- Born: Paiche Unyolo Malawi
- Died: June 2004 (aged 24)
- Occupations: lap dancing and former prostitute
- Known for: Disappearing and being found dead after being killed
- Spouse: Chika Onyemaechi
- Children: 2
- Father: Leonard Unyolo

= Murder of Paiche Onyemaechi =

Unsolved murder in Piltown, Co. Kilkenny, Ireland

Paiche Onyemaechi was a 25-year-old Malawian woman whose decapitated remains were discovered in Piltown, County Kilkenny in 2004. To date, her murder remains unsolved and her head has never been recovered.

== Background ==
Paiche Onyemaechi, born Paiche Unyolo, was born in Malawi. Her father is Leonard Unyolo, former Chief Justice of Malawi who was the incumbent Chief Justice at the time of her death.

Paiche left Malawi to study in business administration in London before arriving in Ireland as an asylum seeker with her first husband. She married Nigerian-born Chika Onyemaechi in Waterford in 2003. Together they had two children. Paiche and Chika received Irish residency with the birth of their first child.

Prior to her death, Paiche had worked at lap dancing clubs in Limerick and Dublin and had previously worked as a prostitute. She sometimes used the names 'Gina' and 'Cassandra' as well as the surname 'Willis'. At the time of her death, she was living in St Herblain Park in Waterford city.

== Death ==
Paiche had gone missing on a number of occasions in her life. Her final disappearance was reported on 10 July 2004, to Waterford Garda station.

Paiche's remains were discovered by a woman out walking at Brenor Bridge, Piltown, on 23 July 2004. Her decapitated body was wrapped in a black plastic bag and her head was missing. She had been badly beaten. She was later identified by fingerprints she had supplied when she applied for asylum.

== Investigation ==
Gardaí questioned Chika Onyemaechi about his wife's murder and he was released without charge. Gardaí searched the home where Paiche was living and discovered that sections of carpet were missing. A waste ground near her home was also searched, as was her car. Chika went missing shortly after his wife's murder and did not attend her funeral. Chika is still missing. Gardaí remain eager to speak to him.

Gardaí investigated the possibility that Paiche's murder was related to her work as a lap dancer and prostitute and interviewed a number of her clients.

Gardaí also investigated the possibility that the murder was a ritualistic killing. Following the murder of Farah Swaleh Noor, newspapers linked the crime with the murder of Paiche, labelling them the work of a 'voodoo killer.' Farah Swaleh Noor's murder was solved and had no ritualistic motive.

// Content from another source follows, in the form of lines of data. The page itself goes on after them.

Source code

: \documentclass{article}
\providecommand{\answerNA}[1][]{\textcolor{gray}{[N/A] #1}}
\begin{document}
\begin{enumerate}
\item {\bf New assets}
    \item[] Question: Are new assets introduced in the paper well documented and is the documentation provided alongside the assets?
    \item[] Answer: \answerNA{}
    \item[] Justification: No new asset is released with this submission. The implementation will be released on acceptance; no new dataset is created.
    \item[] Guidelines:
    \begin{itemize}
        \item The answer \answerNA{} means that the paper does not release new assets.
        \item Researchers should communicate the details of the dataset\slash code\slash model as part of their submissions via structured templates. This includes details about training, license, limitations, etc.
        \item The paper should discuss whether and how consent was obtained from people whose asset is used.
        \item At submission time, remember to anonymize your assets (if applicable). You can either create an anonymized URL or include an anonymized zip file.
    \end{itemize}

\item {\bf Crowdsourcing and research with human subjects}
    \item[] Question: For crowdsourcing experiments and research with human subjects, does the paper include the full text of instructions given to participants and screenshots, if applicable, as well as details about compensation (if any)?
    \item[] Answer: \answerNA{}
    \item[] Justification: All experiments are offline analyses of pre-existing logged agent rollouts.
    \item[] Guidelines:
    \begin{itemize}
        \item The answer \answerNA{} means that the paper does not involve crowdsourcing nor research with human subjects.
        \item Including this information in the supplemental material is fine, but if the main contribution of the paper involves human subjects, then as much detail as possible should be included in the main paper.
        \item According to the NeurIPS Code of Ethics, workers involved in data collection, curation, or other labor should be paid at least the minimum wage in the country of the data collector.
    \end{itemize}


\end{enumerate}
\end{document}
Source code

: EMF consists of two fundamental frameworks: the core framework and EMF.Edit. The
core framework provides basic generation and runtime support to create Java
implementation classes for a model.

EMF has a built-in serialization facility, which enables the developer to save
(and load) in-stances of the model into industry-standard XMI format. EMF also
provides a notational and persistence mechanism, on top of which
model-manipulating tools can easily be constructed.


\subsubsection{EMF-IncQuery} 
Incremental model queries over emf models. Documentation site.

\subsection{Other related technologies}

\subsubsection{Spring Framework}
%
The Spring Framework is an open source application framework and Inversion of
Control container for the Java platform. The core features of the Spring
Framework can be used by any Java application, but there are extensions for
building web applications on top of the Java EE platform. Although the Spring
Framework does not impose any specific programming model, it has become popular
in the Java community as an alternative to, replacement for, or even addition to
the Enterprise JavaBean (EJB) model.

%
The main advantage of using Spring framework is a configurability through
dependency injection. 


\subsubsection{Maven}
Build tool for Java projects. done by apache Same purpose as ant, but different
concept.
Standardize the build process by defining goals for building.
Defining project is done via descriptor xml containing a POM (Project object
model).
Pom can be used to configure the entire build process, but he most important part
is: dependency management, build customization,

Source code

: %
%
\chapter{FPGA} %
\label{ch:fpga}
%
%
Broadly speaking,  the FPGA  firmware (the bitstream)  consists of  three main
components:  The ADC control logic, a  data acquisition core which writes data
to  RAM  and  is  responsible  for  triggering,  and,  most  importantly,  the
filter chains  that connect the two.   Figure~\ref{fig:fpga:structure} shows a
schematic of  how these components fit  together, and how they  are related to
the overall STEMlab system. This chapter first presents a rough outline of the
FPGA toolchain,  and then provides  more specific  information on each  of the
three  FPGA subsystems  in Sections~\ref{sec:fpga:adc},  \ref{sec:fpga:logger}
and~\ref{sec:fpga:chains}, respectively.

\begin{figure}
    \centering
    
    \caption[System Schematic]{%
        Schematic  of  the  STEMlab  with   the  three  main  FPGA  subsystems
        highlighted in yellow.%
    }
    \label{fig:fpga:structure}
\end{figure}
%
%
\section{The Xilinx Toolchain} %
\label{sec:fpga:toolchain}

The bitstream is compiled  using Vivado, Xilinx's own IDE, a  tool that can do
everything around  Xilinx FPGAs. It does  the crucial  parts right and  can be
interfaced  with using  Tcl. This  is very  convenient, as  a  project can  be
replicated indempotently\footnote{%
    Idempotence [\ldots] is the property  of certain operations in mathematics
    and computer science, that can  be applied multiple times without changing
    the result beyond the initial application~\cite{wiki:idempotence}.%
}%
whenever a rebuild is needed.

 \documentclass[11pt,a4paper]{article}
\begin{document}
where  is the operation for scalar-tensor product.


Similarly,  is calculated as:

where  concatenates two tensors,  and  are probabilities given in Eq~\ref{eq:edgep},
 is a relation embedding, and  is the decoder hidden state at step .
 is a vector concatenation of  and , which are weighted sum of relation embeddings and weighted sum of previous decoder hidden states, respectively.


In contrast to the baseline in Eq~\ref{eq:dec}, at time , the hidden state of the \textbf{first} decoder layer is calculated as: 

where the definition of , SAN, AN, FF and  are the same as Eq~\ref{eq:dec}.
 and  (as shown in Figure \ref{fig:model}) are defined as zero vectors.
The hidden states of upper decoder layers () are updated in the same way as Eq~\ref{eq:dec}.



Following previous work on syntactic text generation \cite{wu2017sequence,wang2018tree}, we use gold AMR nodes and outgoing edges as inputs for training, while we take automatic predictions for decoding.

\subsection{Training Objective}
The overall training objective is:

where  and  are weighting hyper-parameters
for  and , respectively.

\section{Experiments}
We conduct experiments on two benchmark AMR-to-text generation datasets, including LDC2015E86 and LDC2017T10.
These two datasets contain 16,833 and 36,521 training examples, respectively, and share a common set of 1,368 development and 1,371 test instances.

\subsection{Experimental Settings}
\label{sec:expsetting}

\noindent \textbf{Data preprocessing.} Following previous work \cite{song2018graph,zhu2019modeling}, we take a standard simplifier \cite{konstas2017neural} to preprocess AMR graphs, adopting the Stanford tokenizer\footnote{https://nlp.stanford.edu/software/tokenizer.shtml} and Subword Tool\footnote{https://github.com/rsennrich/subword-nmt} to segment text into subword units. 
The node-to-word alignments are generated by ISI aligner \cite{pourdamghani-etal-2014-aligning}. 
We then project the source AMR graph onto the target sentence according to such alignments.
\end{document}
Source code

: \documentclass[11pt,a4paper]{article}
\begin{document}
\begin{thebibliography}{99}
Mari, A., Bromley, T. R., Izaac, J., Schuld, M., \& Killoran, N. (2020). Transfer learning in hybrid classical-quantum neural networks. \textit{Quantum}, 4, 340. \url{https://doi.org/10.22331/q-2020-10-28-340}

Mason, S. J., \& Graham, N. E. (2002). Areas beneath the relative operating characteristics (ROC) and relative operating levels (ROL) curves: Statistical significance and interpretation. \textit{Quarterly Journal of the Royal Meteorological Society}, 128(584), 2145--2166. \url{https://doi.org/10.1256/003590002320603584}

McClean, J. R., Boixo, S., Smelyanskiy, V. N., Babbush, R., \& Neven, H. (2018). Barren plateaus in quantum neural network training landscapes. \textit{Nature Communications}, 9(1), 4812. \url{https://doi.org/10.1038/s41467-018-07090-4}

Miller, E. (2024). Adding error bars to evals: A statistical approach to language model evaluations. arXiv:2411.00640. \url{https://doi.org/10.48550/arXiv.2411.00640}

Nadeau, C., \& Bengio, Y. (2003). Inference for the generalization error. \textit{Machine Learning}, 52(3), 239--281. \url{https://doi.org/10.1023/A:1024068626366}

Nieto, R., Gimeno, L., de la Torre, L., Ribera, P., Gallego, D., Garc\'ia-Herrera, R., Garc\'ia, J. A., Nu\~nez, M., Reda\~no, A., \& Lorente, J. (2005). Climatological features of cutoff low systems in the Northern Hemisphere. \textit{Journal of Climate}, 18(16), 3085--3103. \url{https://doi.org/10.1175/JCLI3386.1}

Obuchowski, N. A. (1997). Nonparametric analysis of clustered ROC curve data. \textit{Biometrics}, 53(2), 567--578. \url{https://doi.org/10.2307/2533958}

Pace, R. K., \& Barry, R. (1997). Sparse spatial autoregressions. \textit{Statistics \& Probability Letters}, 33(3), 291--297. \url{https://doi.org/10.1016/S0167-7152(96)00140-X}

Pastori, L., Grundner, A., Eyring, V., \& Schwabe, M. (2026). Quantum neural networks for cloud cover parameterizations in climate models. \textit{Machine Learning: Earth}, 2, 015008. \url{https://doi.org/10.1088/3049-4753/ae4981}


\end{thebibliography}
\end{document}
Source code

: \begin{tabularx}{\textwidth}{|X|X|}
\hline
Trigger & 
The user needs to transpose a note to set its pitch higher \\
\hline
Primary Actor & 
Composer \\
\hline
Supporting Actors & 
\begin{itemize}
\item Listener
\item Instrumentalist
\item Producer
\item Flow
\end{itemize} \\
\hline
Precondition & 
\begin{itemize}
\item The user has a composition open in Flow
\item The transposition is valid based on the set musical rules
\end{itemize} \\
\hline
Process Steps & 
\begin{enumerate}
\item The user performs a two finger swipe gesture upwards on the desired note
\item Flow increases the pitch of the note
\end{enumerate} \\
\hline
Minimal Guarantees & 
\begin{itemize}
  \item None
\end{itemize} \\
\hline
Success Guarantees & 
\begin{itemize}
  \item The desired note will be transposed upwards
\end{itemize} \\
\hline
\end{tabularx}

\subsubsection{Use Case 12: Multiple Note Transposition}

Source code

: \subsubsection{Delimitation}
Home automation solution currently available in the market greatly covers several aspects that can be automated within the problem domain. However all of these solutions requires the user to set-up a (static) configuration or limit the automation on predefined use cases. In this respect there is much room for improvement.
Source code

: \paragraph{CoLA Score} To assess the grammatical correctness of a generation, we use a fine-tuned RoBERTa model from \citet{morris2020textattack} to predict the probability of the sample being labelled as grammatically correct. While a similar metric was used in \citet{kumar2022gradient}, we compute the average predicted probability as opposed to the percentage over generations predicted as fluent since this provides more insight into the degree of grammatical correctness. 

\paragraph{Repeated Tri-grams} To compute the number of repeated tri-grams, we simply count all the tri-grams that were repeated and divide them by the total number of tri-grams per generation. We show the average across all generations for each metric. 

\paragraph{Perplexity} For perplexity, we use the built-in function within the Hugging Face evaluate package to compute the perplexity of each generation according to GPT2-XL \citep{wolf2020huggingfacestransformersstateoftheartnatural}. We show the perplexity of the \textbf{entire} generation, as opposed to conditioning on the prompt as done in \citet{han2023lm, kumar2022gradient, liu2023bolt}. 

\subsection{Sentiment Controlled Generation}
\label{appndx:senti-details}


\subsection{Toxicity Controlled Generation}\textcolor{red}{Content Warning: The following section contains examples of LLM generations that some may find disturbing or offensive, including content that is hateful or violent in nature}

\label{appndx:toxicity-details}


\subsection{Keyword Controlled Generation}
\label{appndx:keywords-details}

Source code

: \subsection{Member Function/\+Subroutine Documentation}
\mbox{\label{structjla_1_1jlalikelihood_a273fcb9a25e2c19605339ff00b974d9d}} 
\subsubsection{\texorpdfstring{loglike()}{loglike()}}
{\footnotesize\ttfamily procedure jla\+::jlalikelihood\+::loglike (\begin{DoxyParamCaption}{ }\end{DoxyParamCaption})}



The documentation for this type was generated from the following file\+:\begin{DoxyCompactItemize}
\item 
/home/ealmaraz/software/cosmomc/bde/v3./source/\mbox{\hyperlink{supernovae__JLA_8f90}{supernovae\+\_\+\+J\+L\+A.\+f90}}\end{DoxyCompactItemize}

In 2004 an anonymous letter was sent to Gardaí which contained information on the culprits of the murder. The contents were not disclosed to the public.

In August 2004, two men were arrested for questioning into the murder and were later released without charge. A Nigerian woman was arrested for questioning in relation to the murder in October 2004 and was also released without charge.

In 2006, a Nigerian man named Chijioke Ezekwem was charged with failing to disclose information in relation to Paiche's murder.

In July 2024, twenty years after the murder, it was announced that Gardaí in Waterford were conducting a case review of the murder. Gardaí also renewed their appeal for information.

== Media ==
Paiche's murder attracted a large amount of media attention when it was learned that her father was the sitting Chief Justice of Malawi. However, the level of attention her murder received in comparison to white murder victims was criticised.

Paiche's murder has been covered in a number of true crime books including, Passport to Murder: True Stories of Foreginers Killed in Ireland by Ali Bracken, Dead Men Talk by Sandra Mara, and Blood Rights by Jimmy Lee Shreeve.

Paiche's murder inspired an art piece by Áine Phillips for her project The Lost Runway in 2010.